Monday, May 28, 2007
Dog Day Afternoon
Today is dog-washing day. I don't want to do it. Dog doesn't want me to do it. It has to be done, though. Dog's smelling pretty -- doggie.
There's a method to this operation which must be carefully adhered to. First, I must assemble all my implements of torture -- slowly, one piece at a time, so the dog doesn't get wise to what's up. She's smart; if she sees me coming with this stuff, she'll run.
I know, I hear what you're saying -- "So, catch her!"
I can catch her, assuming I can head her off before she reaches the safety of her hidey-hole; i.e., under the sofa in the den. Any time she wants to be alone or doesn't want to be grabbed up and groomed, she shimmies her little butt up under there and the only way to get her out before she's ready is to move the couch. It's best to catch her before it comes to that.
I'll quietly assemble in the kitchen the scissors (because there are hairballs to remove), Q-tips (for the ears), towels, a washcloth, doggie shampoo, her brush, and the doggie bathtub. I won't clue her in on what's up until everything is ready -- and I have someone to help hold her down. It's amazing how easily a 22-pound dog can knock me over if she's pissed enough. I'll trim off the hairballs that long-haired, active dogs are so prone to, brush her smooth, and plop her in the tub. She'll act petrified, and cover me in frantic kisses hoping to make me see the error of my ways and rescue her from the death waters. I will, of course, kiss her back, because it reassures both of us. She will buck and kick like a wild wombat enraged at being captured. She will snort, moan, groan, spit, and wiggle, beseeching me with mournful eyes for mercy, desperate to make me comprehend that I am endangering her life and injuring her dignity. I will pretend to be blind to her drama, though, as I lather her up and scrub her down, then towel dry her (because she truly is mortified of the blow dryer) 'til she's fluffy and no longer spraying water everywhere as she shakes spasmodically.
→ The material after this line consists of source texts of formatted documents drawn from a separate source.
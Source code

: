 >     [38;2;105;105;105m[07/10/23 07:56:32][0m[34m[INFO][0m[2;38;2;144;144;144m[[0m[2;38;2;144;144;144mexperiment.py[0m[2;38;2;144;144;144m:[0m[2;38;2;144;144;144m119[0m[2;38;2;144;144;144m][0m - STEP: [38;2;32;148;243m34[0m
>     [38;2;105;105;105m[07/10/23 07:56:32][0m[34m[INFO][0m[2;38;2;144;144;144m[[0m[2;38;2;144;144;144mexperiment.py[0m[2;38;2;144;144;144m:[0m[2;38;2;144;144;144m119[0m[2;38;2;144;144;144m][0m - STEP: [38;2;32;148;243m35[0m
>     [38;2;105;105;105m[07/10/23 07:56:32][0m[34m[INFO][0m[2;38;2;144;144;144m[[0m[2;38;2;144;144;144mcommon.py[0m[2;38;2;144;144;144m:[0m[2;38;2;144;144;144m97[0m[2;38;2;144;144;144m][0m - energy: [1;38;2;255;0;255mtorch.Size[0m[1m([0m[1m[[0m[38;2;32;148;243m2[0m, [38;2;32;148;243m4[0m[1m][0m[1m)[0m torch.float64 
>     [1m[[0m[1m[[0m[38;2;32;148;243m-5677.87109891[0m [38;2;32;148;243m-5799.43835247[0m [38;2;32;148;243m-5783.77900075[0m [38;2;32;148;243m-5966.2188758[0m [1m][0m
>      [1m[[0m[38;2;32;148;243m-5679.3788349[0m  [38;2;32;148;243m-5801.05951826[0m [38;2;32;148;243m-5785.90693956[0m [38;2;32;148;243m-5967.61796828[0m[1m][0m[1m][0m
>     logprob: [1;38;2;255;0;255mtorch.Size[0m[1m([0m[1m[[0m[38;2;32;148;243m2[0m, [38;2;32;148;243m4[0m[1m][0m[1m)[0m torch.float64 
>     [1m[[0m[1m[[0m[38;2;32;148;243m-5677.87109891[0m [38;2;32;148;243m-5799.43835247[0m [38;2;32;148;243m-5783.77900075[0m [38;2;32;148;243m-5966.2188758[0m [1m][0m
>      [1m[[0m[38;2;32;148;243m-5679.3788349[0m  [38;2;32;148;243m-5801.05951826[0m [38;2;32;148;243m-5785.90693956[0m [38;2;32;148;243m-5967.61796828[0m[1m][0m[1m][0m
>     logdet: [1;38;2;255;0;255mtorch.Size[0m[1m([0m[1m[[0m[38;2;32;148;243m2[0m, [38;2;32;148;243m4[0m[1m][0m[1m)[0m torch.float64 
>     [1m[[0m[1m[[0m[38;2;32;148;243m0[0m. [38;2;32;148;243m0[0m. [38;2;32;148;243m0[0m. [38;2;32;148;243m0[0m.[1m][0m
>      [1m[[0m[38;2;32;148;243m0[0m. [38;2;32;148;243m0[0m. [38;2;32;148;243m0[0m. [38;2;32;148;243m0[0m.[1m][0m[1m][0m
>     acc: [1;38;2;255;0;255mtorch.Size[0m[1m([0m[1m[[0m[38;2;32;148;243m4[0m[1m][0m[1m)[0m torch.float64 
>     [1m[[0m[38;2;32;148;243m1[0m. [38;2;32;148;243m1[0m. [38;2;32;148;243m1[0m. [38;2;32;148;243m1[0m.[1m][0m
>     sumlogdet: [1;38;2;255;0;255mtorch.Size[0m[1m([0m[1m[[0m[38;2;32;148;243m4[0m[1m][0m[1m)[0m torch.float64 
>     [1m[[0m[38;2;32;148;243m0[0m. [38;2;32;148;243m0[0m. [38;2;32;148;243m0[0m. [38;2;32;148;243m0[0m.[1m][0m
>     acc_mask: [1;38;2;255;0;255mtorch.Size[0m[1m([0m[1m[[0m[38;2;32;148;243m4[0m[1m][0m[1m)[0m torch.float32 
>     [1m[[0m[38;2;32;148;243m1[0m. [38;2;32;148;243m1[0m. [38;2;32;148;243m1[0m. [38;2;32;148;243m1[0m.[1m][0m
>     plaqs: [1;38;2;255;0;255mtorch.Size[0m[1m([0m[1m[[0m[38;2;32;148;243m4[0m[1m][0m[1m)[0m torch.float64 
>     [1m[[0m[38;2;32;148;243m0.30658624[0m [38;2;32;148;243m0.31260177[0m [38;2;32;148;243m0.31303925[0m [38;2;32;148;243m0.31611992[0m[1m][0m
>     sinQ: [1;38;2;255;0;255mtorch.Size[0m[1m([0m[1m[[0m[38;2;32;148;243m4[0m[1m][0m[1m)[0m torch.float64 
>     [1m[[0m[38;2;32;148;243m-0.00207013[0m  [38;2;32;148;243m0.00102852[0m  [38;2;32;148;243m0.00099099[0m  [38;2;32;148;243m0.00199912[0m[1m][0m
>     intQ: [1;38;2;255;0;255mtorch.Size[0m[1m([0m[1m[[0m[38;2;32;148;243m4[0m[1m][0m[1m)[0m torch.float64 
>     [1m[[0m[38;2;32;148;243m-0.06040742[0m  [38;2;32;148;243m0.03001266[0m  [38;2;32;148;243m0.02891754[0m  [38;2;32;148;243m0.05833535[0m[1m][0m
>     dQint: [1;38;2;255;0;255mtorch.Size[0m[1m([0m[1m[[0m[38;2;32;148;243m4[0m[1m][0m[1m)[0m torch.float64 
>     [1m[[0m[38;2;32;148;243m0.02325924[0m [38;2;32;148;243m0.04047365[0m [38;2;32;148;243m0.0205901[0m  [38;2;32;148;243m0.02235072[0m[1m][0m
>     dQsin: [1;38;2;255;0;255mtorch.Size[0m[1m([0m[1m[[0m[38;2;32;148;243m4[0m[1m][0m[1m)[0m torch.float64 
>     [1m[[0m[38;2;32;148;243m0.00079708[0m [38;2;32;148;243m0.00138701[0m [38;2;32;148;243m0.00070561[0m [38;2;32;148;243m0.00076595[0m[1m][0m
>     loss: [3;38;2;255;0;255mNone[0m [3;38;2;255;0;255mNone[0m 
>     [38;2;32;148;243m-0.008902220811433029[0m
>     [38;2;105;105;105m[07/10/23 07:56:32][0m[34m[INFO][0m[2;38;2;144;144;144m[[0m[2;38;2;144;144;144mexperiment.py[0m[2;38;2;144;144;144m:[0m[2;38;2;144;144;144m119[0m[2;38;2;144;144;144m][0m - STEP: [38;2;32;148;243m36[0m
Once this ordeal is over, she's going to be fit to be tied and will immediately head for the safety of her hidey-hole. She'll stay under there and sulk until I coax her out with something especially good to eat. At least, she'll smell good. Once I throw a burger on the grill for her tonight, all will be forgiven.
I wish somebody would give me a nice, relaxing bath. I'm sore and bruised six ways from Sunday from doing too much stuff involving bending, lifting, squatting, and pushing yesterday. Dog's got it made in the shade and doesn't even know it.
Contratulations - Saluting a contraption.
suppose to work - Pondering and guessing about whether to work or not to work.
pinking sheers - I'm sure this must have something to do with lingerie.
bare with me - In other words, "Let's get naked."
Boudreaux married an attractive woman, Lola, half his age. After several months, Lola complained that she had never climaxed during sex; and according to her Grandma, all Cajun women are entitled to a climax once in a while.
So, to resolve the problem, they went to see the large-animal Vet since there was no trustworthy doctor anywhere in Carencro. The Vet didn't have a clue, but he did recall how, during the hot summer, his Mother and Dad would fan a cow that was having any difficulty birthing a calf to cool her down and make her struggles easier.
So, the Vet told them to hire a strong, virile, young man to wave a towel over them while they were having sex. This, the Vet said, would cause the young wife to climax. So the couple hired a young man from the big city of Baton Rouge to wave a towel over them as the Vet suggested. After many efforts, still no climax. They went back to the Vet. The Vet said for Lola to change partners and let the young man have sex with her while Boudreaux waved the towel.
They tried it that night and Lola went into wild, screaming, ear-splitting climaxes, one after the other. When it was over, Boudreaux smugly looked down at the young man and said, "Ya see, city slicker, now THAT's how ya wave da towel!"
Today's quiz is courtesy of Hale McKay.
In the middle of the table is a round food tray with five kinds of fruit on it. They are:
Which fruit would you choose? Please think very carefully and don't rush into it. Your choice reveals a lot about you.
For Test Results, Please SCROLL DOWN.
If you have chosen:
A. Apple: You are a person who prefers apples!
B. Banana: You are a person who prefers bananas!
C. Strawberry: You are a person who prefers strawberries!
D. Peach: You are a person who prefers peaches!
E. Orange: You are a person who prefers oranges!